What I’ve concluded is that there are some things that my clients can do to improve the process of working together. Also, if a team doesn’t do all of these things, I’ll still work with them, but I’ll likely suggest that I work on this list first.

  • test suite

    One of my grad school professors spent endless hours trying to convince me that being strict about things like testing and MVC actually made you more agile over the long run. After a few months of working on projects in the “real world” I often couldn’t remember why I wrote a piece of code the way I wrote it, which meant that I didn’t know what I’d break by changing it. If I’d written tests I’d be in a much better situation.

    Of course, a test suite is only valuable to the extent that it covers the full usage of the software. 100% coverage is rarely worth the effort, but there is plenty of good to be had from high levels of coverage (in the 90-100% range). In general, make sure it actually tests what it needs to do.

  • continuous integration

    Not as big a win as just having a test suite, but it’s a good way to nudge you towards having the suite remain unbroken. The more important step is having an agreement on your team to keep the test suite up to date. This agreement requires investment from people who don’t write the code.

    The continuous integration system should also produce code coverage reports, so that you can keep an eye on how well your test suite is doing at testing your code.

  • a vision

    You don’t need a detailed long term vision, but if you want help at the architecture level, I need to know what’s at the horizon, which will be a different amount of time, depending on the stage your company is in. If it’s a brand new startup, a few weeks might be the horizon. For an established company it could be years.

  • a plan

    Who’s working on what? How are they doing to do it?

  • a schedule

    If you’re planning on a release/launch anytime soon you should know the prerequisites for launch and an estimated date.

    Your plan schedule and priority list are all interrelated. My working hypothesis is that you can only decide two of the three, with the other one being derived from the previous two. Note that this is related to the project triangle concept.

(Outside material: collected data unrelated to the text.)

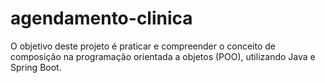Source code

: # agendamento-clinica
O objetivo deste projeto é praticar e compreender o conceito de composição na programação orientada a objetos (POO), utilizando Java e Spring Boot.
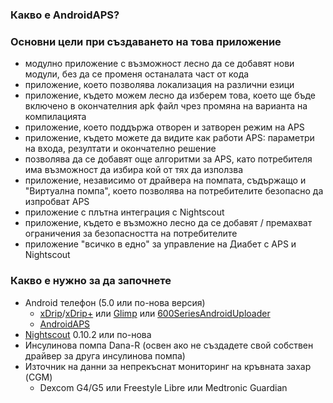### Какво е AndroidAPS?

### Основни цели при създаването на това приложение

* модулно приложение с възможност лесно да се добавят нови модули, без да се променя останалата част от кода
* приложение, което позволява локализация на различни езици
* приложение, където можем лесно да изберем това, което ще бъде включено в окончателния apk файл чрез промяна на варианта на компилацията
* приложение, което поддържа отворен и затворен режим на APS
* приложение, където можете да видите как работи APS: параметри на входа, резултати и окончателно решение
* позволява да се добавят още алгоритми за APS, като потребителя има възможност да избира кой от тях да използва
* приложение, независимо от драйвера на помпата, съдържащо и "Виртуална помпа", което позволява на потребителите безопасно да изпробват APS
* приложение с плътна интеграция с Nightscout
* приложение, където е възможно лесно да се добавят / премахват ограничения за безопасността на потребителите
* приложение "всичко в едно" за управление на Диабет с APS и Nightscout

### Какво е нужно за да започнете

* Android телефон (5.0 или по-нова версия)
  * [xDrip](http://stephenblackwasalreadytaken.github.io/xDrip/)/[xDrip+](https://github.com/jamorham/xDrip-plus) или [Glimp](http://www.nightscout.info/wiki/welcome/nightscout-for-libre) или [600SeriesAndroidUploader](https://github.com/pazaan/600SeriesAndroidUploader)
  * [AndroidAPS](https://github.com/MilosKozak/AndroidAPS)
* [Nightscout](https://github.com/nightscout/cgm-remote-monitor) 0.10.2 или по-нова
* Инсулинова помпа Dana-R (освен ако не създадете свой собствен драйвер за друга инсулинова помпа)
* Източник на данни за непрекъснат мониторинг на кръвната захар (CGM)
  * Dexcom G4/G5 или Freestyle Libre или Medtronic Guardian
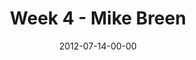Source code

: ---
layout: message
category: message
series: "The Good Life"
title: "Week 4 - Mike Breen"
date: 2012-07-14-00-00
message_id: 737
audio: "http://s3.amazonaws.com/crossroads-media/media/legacy/mp3/goodlife_04.mp3"
audio-duration: "37:26"
program: "http://s3.amazonaws.com/crossroads-media/media/legacy/documents/07_14-15_12Program.pdf"
description: "Mike Breen talks about how Jesus both invites us and challenges us into the good life."
video: "https://s3.amazonaws.com/crossroadsvideomessages/goodlife_04.mp4"
video-duration: "37:31"
video-image: "http://s3.amazonaws.com/crossroads-media/images/legacy/content/goodlife_04_still.jpg"
explicit: false
---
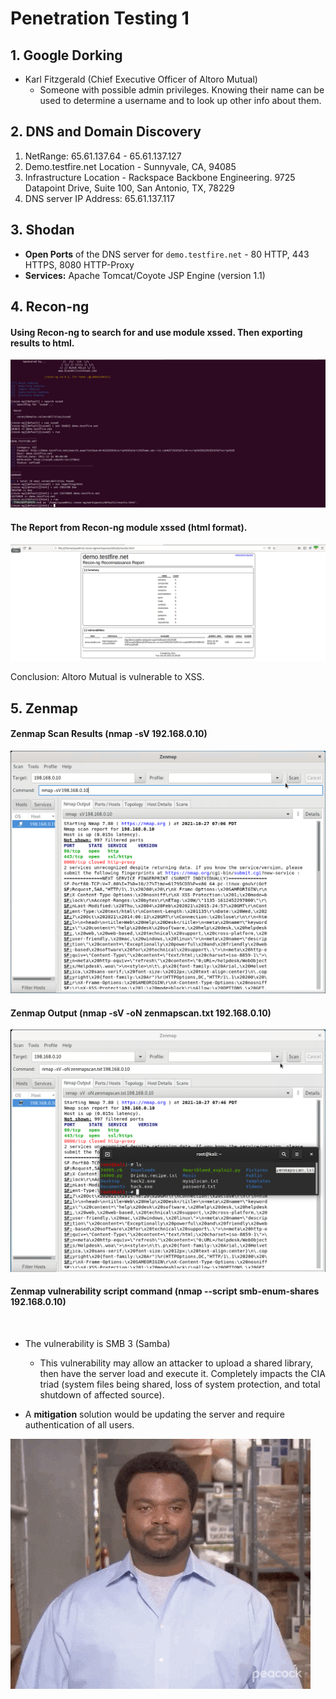 # Penetration Testing 1

## 1. Google Dorking

- Karl Fitzgerald (Chief Executive Officer of Altoro Mutual)
   - Someone with possible admin privileges. Knowing their name can be used to determine a username and to look up other info about them.

## 2. DNS and Domain Discovery

1. NetRange: 65.61.137.64 - 65.61.137.127
2. Demo.testfire.net Location - Sunnyvale, CA, 94085
3. Infrastructure Location - Rackspace Backbone Engineering. 9725 Datapoint Drive, Suite 100, San Antonio, TX, 78229
4. DNS server IP Address: 65.61.137.117

## 3. Shodan

- **Open Ports** of the DNS server for `demo.testfire.net` - 80 HTTP, 443 HTTPS, 8080 HTTP-Proxy 
- **Services:** Apache Tomcat/Coyote JSP Engine (version 1.1)

## 4. Recon-ng

#### Using Recon-ng to search for and use module xssed. Then exporting results to html.
![recon](https://github.com/dsteves28/CyberSecurity-Bootcamp/blob/main/16.%20Penetration%20Testing/recon.PNG)

#### The Report from Recon-ng module xssed (html format).
![reconreport](https://github.com/dsteves28/CyberSecurity-Bootcamp/blob/main/16.%20Penetration%20Testing/reconreport.PNG)

Conclusion: Altoro Mutual is vulnerable to XSS.

## 5. Zenmap

#### Zenmap Scan Results (nmap -sV 192.168.0.10)
![zen1](https://github.com/dsteves28/CyberSecurity-Bootcamp/blob/main/16.%20Penetration%20Testing/zen1.PNG)

#### Zenmap Output (nmap -sV -oN zenmapscan.txt 192.168.0.10)
![zen2](https://github.com/dsteves28/CyberSecurity-Bootcamp/blob/main/16.%20Penetration%20Testing/zen2.PNG)

#### Zenmap vulnerability script command (nmap --script smb-enum-shares 192.168.0.10)
![]()

- The vulnerability is SMB 3 (Samba)
  - This vulnerability may allow an attacker to upload a shared library, then have the server load and execute it. Completely impacts the CIA triad (system files being shared, loss of system protection, and total shutdown of affected source).

- A **mitigation** solution would be updating the server and require authentication of all users.

 

 
![yay](https://github.com/dsteves28/CyberSecurity-Bootcamp/blob/main/16.%20Penetration%20Testing/giphy.gif)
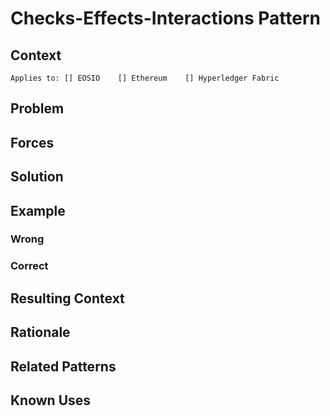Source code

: # Checks-Effects-Interactions Pattern

## Context


``Applies to: [] EOSIO    [] Ethereum    [] Hyperledger Fabric``
## Problem


## Forces


## Solution

## Example
### Wrong

### Correct

## Resulting Context

## Rationale

## Related Patterns

## Known Uses


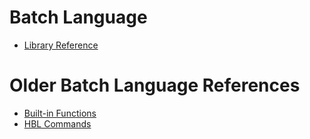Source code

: Batch Language
===================

* [Library Reference](./libv3)

# Older Batch Language References
* [Built-in Functions](http://hyphy.org/w/index.php/Category:HBL_Built-in_function)
* [HBL Commands](http://hyphy.org/w/index.php/Category:HBL_Command)
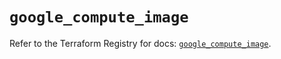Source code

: # `google_compute_image`

Refer to the Terraform Registry for docs: [`google_compute_image`](https://registry.terraform.io/providers/hashicorp/google/6.34.0/docs/resources/compute_image).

    Typically the way I like to work is to set the vision and schedule and figure out the plan from that. So, your vision could dictate features A through Z, each of which would take a week of work, but you’d like to launch something within a month, so we plan on doing features A-D.

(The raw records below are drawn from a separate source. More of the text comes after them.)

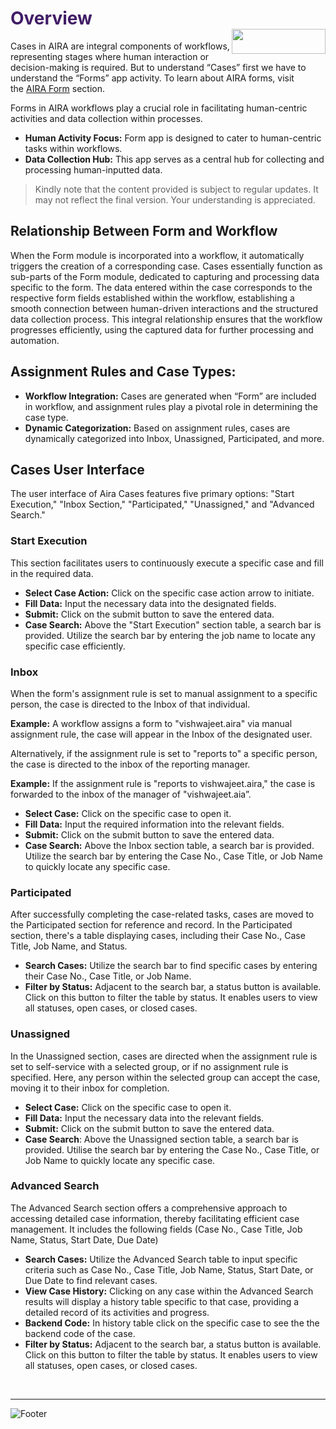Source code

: <h1><span style="color: #411d66;">Overview                                                    <img align="right" width="150" height="40" src="https://github.com/airacommunity/AIRA-Installation/assets/153823636/2aee8e84-f308-4494-a715-afd9421b606e">
</span></h1>


Cases in AIRA are integral components of workflows, representing stages where human interaction or decision-making is required. But to understand “Cases” first we have to understand the “Forms” app activity. To learn about AIRA forms, visit the <a class="is-external-link" href="https://github.com/airacommunity/AIRA-User-Guide/blob/main/E.3.01%20AIRA%20Form%20Activity.md">AIRA Form</a> section.

Forms in AIRA workflows play a crucial role in facilitating human-centric activities and data collection within processes.
<ul>
 	<li><strong>Human Activity Focus:</strong> Form app is designed to cater to human-centric tasks within workflows.</li>
 	<li><strong>Data Collection Hub:</strong> This app serves as a central hub for collecting and processing human-inputted data.</li>
</ul>
<blockquote class="is-warning">Kindly note that the content provided is subject to regular updates. It may not reflect the final version. Your understanding is appreciated.</blockquote>
<h2 id="relationship-between-form-and-workflow" class="toc-header">Relationship Between Form and Workflow</h2>
When the Form module is incorporated into a workflow, it automatically triggers the creation of a corresponding case. Cases essentially function as sub-parts of the Form module, dedicated to capturing and processing data specific to the form. The data entered within the case corresponds to the respective form fields established within the workflow, establishing a smooth connection between human-driven interactions and the structured data collection process. This integral relationship ensures that the workflow progresses efficiently, using the captured data for further processing and automation.
<h2 id="assignment-rules-and-case-types" class="toc-header">Assignment Rules and Case Types:</h2>
<ul>
 	<li><strong>Workflow Integration:</strong> Cases are generated when “Form” are included in workflow, and assignment rules play a pivotal role in determining the case type.</li>
 	<li><strong>Dynamic Categorization:</strong> Based on assignment rules, cases are dynamically categorized into Inbox, Unassigned, Participated, and more.</li>
</ul>
<h2 id="cases-user-interface" class="toc-header">Cases User Interface</h2>
The user interface of Aira Cases features five primary options: "Start Execution," "Inbox Section," "Participated," "Unassigned," and "Advanced Search."
<h3 id="start-execution" class="toc-header">Start Execution</h3>
This section facilitates users to continuously execute a specific case and fill in the required data.
<ul>
 	<li><strong>Select Case Action:</strong> Click on the specific case action arrow to initiate.</li>
 	<li><strong>Fill Data:</strong> Input the necessary data into the designated fields.</li>
 	<li><strong>Submit:</strong> Click on the submit button to save the entered data.</li>
 	<li><strong>Case Search:</strong> Above the "Start Execution" section table, a search bar is provided. Utilize the search bar by entering the job name to locate any specific case efficiently.</li>
</ul>
<h3 id="inbox" class="toc-header">Inbox</h3>
When the form's assignment rule is set to manual assignment to a specific person, the case is directed to the Inbox of that individual.

<strong>Example:</strong> A workflow assigns a form to "vishwajeet.aira" via manual assignment rule, the case will appear in the Inbox of the designated user.

Alternatively, if the assignment rule is set to "reports to" a specific person, the case is directed to the inbox of the reporting manager.

<strong>Example:</strong> If the assignment rule is "reports to vishwajeet.aira," the case is forwarded to the inbox of the manager of "vishwajeet.aia”.
<ul>
 	<li><strong>Select Case:</strong> Click on the specific case to open it.</li>
 	<li><strong>Fill Data:</strong> Input the required information into the relevant fields.</li>
 	<li><strong>Submit:</strong> Click on the submit button to save the entered data.</li>
 	<li><strong>Case Search:</strong> Above the Inbox section table, a search bar is provided. Utilize the search bar by entering the Case No., Case Title, or Job Name to quickly locate any specific case.</li>
</ul>
<h3 id="participated" class="toc-header">Participated</h3>
After successfully completing the case-related tasks, cases are moved to the Participated section for reference and record.
In the Participated section, there's a table displaying cases, including their Case No., Case Title, Job Name, and Status.
<ul>
 	<li><strong>Search Cases:</strong> Utilize the search bar to find specific cases by entering their Case No., Case Title, or Job Name.</li>
 	<li><strong>Filter by Status:</strong> Adjacent to the search bar, a status button is available. Click on this button to filter the table by status. It enables users to view all statuses, open cases, or closed cases.</li>
</ul>
<h3 id="unassigned" class="toc-header">Unassigned</h3>
In the Unassigned section, cases are directed when the assignment rule is set to self-service with a selected group, or if no assignment rule is specified. Here, any person within the selected group can accept the case, moving it to their inbox for completion.
<ul>
 	<li><strong>Select Case:</strong> Click on the specific case to open it.</li>
 	<li><strong>Fill Data:</strong> Input the necessary data into the relevant fields.</li>
 	<li><strong>Submit:</strong> Click on the submit button to save the entered data.</li>
 	<li><strong>Case Search</strong>: Above the Unassigned section table, a search bar is provided. Utilise the search bar by entering the Case No., Case Title, or Job Name to quickly locate any specific case.</li>
</ul>
<h3 id="advanced-search" class="toc-header">Advanced Search</h3>
The Advanced Search section offers a comprehensive approach to accessing detailed case information, thereby facilitating efficient case management. It includes the following fields (Case No., Case Title, Job Name, Status, Start Date, Due Date)
<ul>
 	<li><strong>Search Cases:</strong> Utilize the Advanced Search table to input specific criteria such as Case No., Case Title, Job Name, Status, Start Date, or Due Date to find relevant cases.</li>
 	<li><strong>View Case History:</strong> Clicking on any case within the Advanced Search results will display a history table specific to that case, providing a detailed record of its activities and progress.</li>
 	<li><strong>Backend Code:</strong> In history table click on the specific case to see the the backend code of the case.</li>
 	<li><strong>Filter by Status:</strong> Adjacent to the search bar, a status button is available. Click on this button to filter the table by status. It enables users to view all statuses, open cases, or closed cases.</li>
</ul>
&nbsp;

----
![Footer](https://github.com/airacommunity/AIRA-Installation/assets/153823636/f78c5168-fae6-4a12-a01d-8e98fe7d7ae2)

  • one-step dependency setup

    In rails, rake gems:install should give me everything I need. I’m sure there are equivalents in other languages and frameworks. If not, there should be.

  • shared workspace for design/planning

    Whatever you do, don’t email me a Word or PDF document.

  • appropriate level of access

    If you want me to help you improve your architecture, I need to know what your current architecture is. Seems simple, but I’ve had this problem before.

  • if it’s important it should be written down

    This is mostly a collaboration issue. I’m fine with spending time in your office or with the occasional phone call, but if the only way to get things done is by being in your office and talking to people face to face or overhearing others’ conversations, I’m not going to get much work done. The work of building software requires (at least for me) times of deep, focussed thinking that can’t be done in a room with twenty people talking to each other. Also, I find that meetings are generally a waste of time, because most people (myself included) don’t know how to run meetings effecively. So, unless you’re very good at running meetings, they should be kept to a minimum.

(Thanks to Cameron, Eric and Randy who all read drafts of this. Of course they didn’t give me any constructive feedback, they just told me to go ahead and post it.)